By Stephen Brookes • The Washington Post • November 11, 2011   

It’s just after dawn, and our Jeep is skidding down a steep, rocky track in the semi-darkness.  We’re hanging on for dear life, when suddenly we brake to a halt and our guide leans over the side. He points to a paw print in the dust. It’s huge and amazingly detailed; you can almost see the claw marks.

“Tiger,” the guide whispers. “Very fresh.” We peer into the twisting acacia trees around us, the shadows that stretch in every direction. The guide makes a low rumbling noise in his throat. “Tiger mating call,” he says quietly.

“Is that . . . really wise?” a woman sitting next to me asks as he makes the sound again. The guide gives us a level look, then wags his head and breaks into a grin. “Tiger is a very intelligent animal,” he admits. “Hard to make him fool.”

Five of us are packed into the low, open Jeep, and for the past hour we’ve been crisscrossing the dry hills of Ranthambhore National Park in northern India in search of the Royal Bengal tiger. So far, we haven’t had much luck, which isn't too surprising. Tigers have become almost impossible to find in the wild anymore; their numbers have been devastated over the past century, and fewer than 4,000 are left in the world.

But India is one of the last places where wild tigers can still be seen. About half of the planet’s remaining tigers live here, and we’ve come to the Ranthambhore Tiger Reserve because it might be the richest -- and most beautiful -- of India’s 39 such reserves. With about 155 square miles of prime tiger country stretching over the hills of the Indian state of Rajasthan, it may, in fact, be the best place to search for tigers in the world.

Timing is everything when loking for wildlife, and we’d been picked up at our hotel at 5:30 that morning by our guide -- a tiger expert (and lawyer, curiously enough) named Mahesh Chaudhary -- and a few minutes later found ourselves in a knot of Jeeps at the ancient stone gate that leads into the reserve.

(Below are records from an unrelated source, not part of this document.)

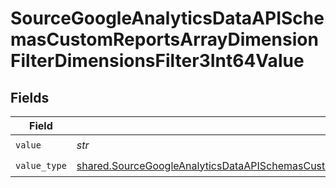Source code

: # SourceGoogleAnalyticsDataAPISchemasCustomReportsArrayDimensionFilterDimensionsFilter3Int64Value


## Fields

| Field                                                                                                                                                                                                                          | Type                                                                                                                                                                                                                           | Required                                                                                                                                                                                                                       | Description                                                                                                                                                                                                                    |
| ------------------------------------------------------------------------------------------------------------------------------------------------------------------------------------------------------------------------------ | ------------------------------------------------------------------------------------------------------------------------------------------------------------------------------------------------------------------------------ | ------------------------------------------------------------------------------------------------------------------------------------------------------------------------------------------------------------------------------ | ------------------------------------------------------------------------------------------------------------------------------------------------------------------------------------------------------------------------------ |
| `value`                                                                                                                                                                                                                        | *str*                                                                                                                                                                                                                          | :heavy_check_mark:                                                                                                                                                                                                             | N/A                                                                                                                                                                                                                            |
| `value_type`                                                                                                                                                                                                                   | [shared.SourceGoogleAnalyticsDataAPISchemasCustomReportsArrayDimensionFilterDimensionsFilter3ValueType](../../models/shared/sourcegoogleanalyticsdataapischemascustomreportsarraydimensionfilterdimensionsfilter3valuetype.md) | :heavy_check_mark:                                                                                                                                                                                                             | N/A                                                                                                                                                                                                                            |
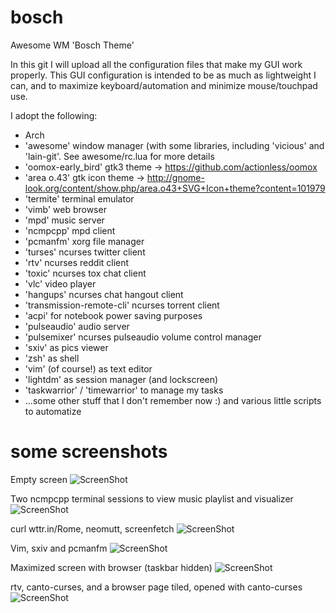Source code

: # bosch
Awesome WM 'Bosch Theme'

In this git I will upload all the configuration files that make my GUI work properly.
This GUI configuration is intended to be as much as lightweight I can, and to maximize keyboard/automation and minimize mouse/touchpad use.

I adopt the following:
- Arch
- 'awesome' window manager (with some libraries, including 'vicious' and 'lain-git'. See awesome/rc.lua for more details
- 'oomox-early_bird' gtk3 theme -> https://github.com/actionless/oomox
- 'area o.43' gtk icon theme -> http://gnome-look.org/content/show.php/area.o43+SVG+Icon+theme?content=101979
- 'termite' terminal emulator
- 'vimb' web browser
- 'mpd' music server
- 'ncmpcpp' mpd client
- 'pcmanfm' xorg file manager
- 'turses' ncurses twitter client
- 'rtv' ncurses reddit client
- 'toxic' ncurses tox chat client
- 'vlc' video player
- 'hangups' ncurses chat hangout client
- 'transmission-remote-cli' ncurses torrent client
- 'acpi' for notebook power saving purposes
- 'pulseaudio' audio server
- 'pulsemixer' ncurses pulseaudio volume control manager
- 'sxiv' as pics viewer
- 'zsh' as shell
- 'vim' (of course!) as text editor
- 'lightdm' as session manager (and lockscreen)
- 'taskwarrior' / 'timewarrior' to manage my tasks
- ...some other stuff that I don't remember now :) and various little scripts to automatize

# some screenshots
Empty screen
![ScreenShot](https://raw.github.com/paoloap/bosch/master/awesome/themes/bosch/blank/screenshots/blank.png)

Two ncmpcpp terminal sessions to view music playlist and visualizer
![ScreenShot](https://raw.github.com/paoloap/bosch/master/awesome/themes/bosch/screenshots/music.png)

curl wttr.in/Rome, neomutt, screenfetch
![ScreenShot](https://raw.github.com/paoloap/bosch/master/awesome/themes/bosch/screenshots/weather_mutt_screenfetch.png)

Vim, sxiv and pcmanfm
![ScreenShot](https://raw.github.com/paoloap/bosch/master/awesome/themes/bosch/screenshots/vim_sxiv_pcmanfm.png)

Maximized screen with browser (taskbar hidden)
![ScreenShot](https://raw.github.com/paoloap/bosch/master/awesome/themes/bosch/screenshots/max_browser_wo_taskbar.png)

rtv, canto-curses, and a browser page tiled, opened with canto-curses
![ScreenShot](https://raw.github.com/paoloap/bosch/master/awesome/themes/bosch/screenshots/browser_canto_rtv.png)

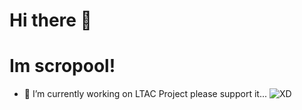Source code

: # Hi there 👋
# Im scropool!

- 🔭 I’m currently working on LTAC Project please support it...
![XD](https://github.com/scropool/scropool/blob/main/images/react.gif)
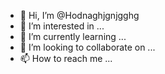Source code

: - 👋 Hi, I’m @Hodnaghjgnjgghg
- 👀 I’m interested in ...
- 🌱 I’m currently learning ...
- 💞️ I’m looking to collaborate on ...
- 📫 How to reach me ...

<!---
Hodnaghjgnjgghg/Hodnaghjgnjgghg is a ✨ special ✨ repository because its `README.md` (this file) appears on your GitHub profile.
You can click the Preview link to take a look at your changes.
--->

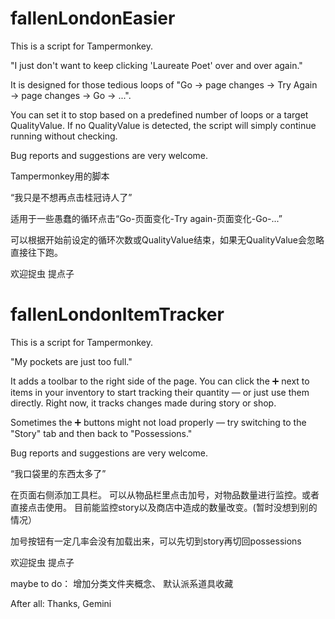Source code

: # fallenLondonEasier
This is a script for Tampermonkey.

"I just don't want to keep clicking 'Laureate Poet' over and over again."

It is designed for those tedious loops of "Go → page changes → Try Again → page changes → Go → ...".

You can set it to stop based on a predefined number of loops or a target QualityValue.
If no QualityValue is detected, the script will simply continue running without checking.

Bug reports and suggestions are very welcome.

Tampermonkey用的脚本

“我只是不想再点击桂冠诗人了”

适用于一些愚蠢的循环点击“Go-页面变化-Try again-页面变化-Go-...”

可以根据开始前设定的循环次数或QualityValue结束，如果无QualityValue会忽略直接往下跑。

欢迎捉虫 提点子

# fallenLondonItemTracker
This is a script for Tampermonkey.

"My pockets are just too full."

It adds a toolbar to the right side of the page.
You can click the ➕ next to items in your inventory to start tracking their quantity — or just use them directly.
Right now, it tracks changes made during story or shop.

Sometimes the ➕ buttons might not load properly — try switching to the "Story" tab and then back to "Possessions."

Bug reports and suggestions are very welcome.

“我口袋里的东西太多了”

在页面右侧添加工具栏。
可以从物品栏里点击加号，对物品数量进行监控。或者直接点击使用。
目前能监控story以及商店中造成的数量改变。(暂时没想到别的情况）

加号按钮有一定几率会没有加载出来，可以先切到story再切回possessions

欢迎捉虫 提点子

maybe to do：
增加分类文件夹概念、
默认派系道具收藏

After all: Thanks, Gemini
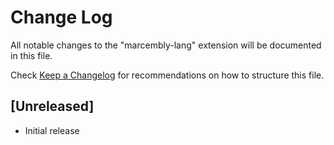 # Change Log

All notable changes to the "marcembly-lang" extension will be documented in this file.

Check [Keep a Changelog](http://keepachangelog.com/) for recommendations on how to structure this file.

## [Unreleased]

- Initial release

You can’t get into Ranthambhore without a reservation (fewer than 500 visitors are allowed in every day) and we have to wait for the rangers to check our names and tell us which zone we’ll be allowed into. This is a key question, and Mahesh has been a little anxious about it.  Only about a quarter of the reserve is open to tourists, he tells us, and that area is divided into six zones, some of which are virtually tiger-free. But we get Zone 4, and Mahesh gives us a relieved smile. “A very good zone!” he says. “I think we will see a tiger today.”

Maybe. But we know that, realistically, the chances are slim.  Most visitors, in fact, never get to see a single tiger.  There are only about 35 in the whole reserve, and they tend to stay in a core area where humans are not allowed. Only a dozen or so live in the tourist zones, and they’re notoriously solitary creatures, spending most of their time hidden in the forest, sleeping. On the plus side, we’ve come in April; it’s the hot season, and many of the trees have lost their leaves, making tiger spotting easier. We might get lucky. But we know that at best, we’ll probably only get a distant glimpse.

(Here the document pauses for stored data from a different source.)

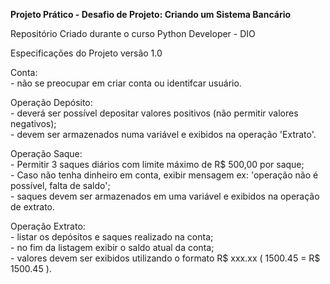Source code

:   <b>Projeto Prático -  Desafio de Projeto: Criando um Sistema Bancário</b>

  
Repositório Criado durante o curso Python Developer - DIO 

Especificações do Projeto
versão 1.0

Conta:<br>
	- não se preocupar em criar conta ou identifcar usuário.<br>

Operação Depósito:<br>
	- deverá ser possível depositar valores positivos (não permitir valores negativos);<br>
	- devem ser armazenados numa variável e exibidos na operação 'Extrato'.<br>

Operação Saque:<br>
	- Permitir 3 saques diários com limite máximo de R$ 500,00 por saque;<br>
	- Caso não tenha dinheiro em conta, exibir mensagem ex: 'operação não é possível, falta de saldo';<br>
	- saques devem ser armazenados em uma variável e exibidos na operação de extrato.<br>

Operação Extrato:<br>
	- listar os depósitos e saques realizado na conta;<br>
	- no fim da listagem exibir o saldo atual da conta;<br>
	- valores devem ser exibidos utilizando o formato R$ xxx.xx ( 1500.45 = R$ 1500.45 ).
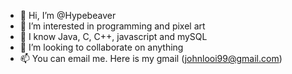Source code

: - 👋 Hi, I’m @Hypebeaver
- 👀 I’m interested in programming and pixel art
- 🌱 I know Java, C, C++, javascript and mySQL
- 💞️ I’m looking to collaborate on anything
- 📫 You can email me. Here is my gmail (johnlooi99@gmail.com)

<!---
Hypebeaver/Hypebeaver is a ✨ special ✨ repository because its `README.md` (this file) appears on your GitHub profile.
You can click the Preview link to take a look at your changes.
--->
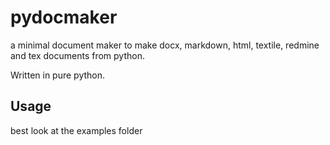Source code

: # pydocmaker
a minimal document maker to make docx, markdown, html, textile, redmine and tex documents from python.

Written in pure python. 

## Usage

best look at the examples folder
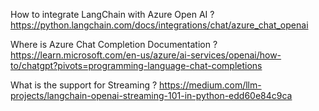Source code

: How to integrate LangChain with Azure Open AI ?
https://python.langchain.com/docs/integrations/chat/azure_chat_openai

Where is Azure Chat Completion Documentation ?
https://learn.microsoft.com/en-us/azure/ai-services/openai/how-to/chatgpt?pivots=programming-language-chat-completions 

What is the support for Streaming ?
https://medium.com/llm-projects/langchain-openai-streaming-101-in-python-edd60e84c9ca

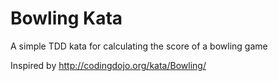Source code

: # Bowling Kata
A simple TDD kata for calculating the score of a bowling game 

Inspired by http://codingdojo.org/kata/Bowling/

The rangers wave us through the gate, and we set off up a twisting road into the park. Tigers aside, Ranthambhore is a spectacularly beautiful place, full of plunging gorges and jaw-dropping views surrounding the ruins of a 10th-century fort. We veer down a dirt track into the forest, and animals start to appear: a delicate sambar deer with upward-curving horns, black-faced lemur monkeys in the branches of a dhok tree, a herd of Chinkara gazelles on the ridge of a distant hill.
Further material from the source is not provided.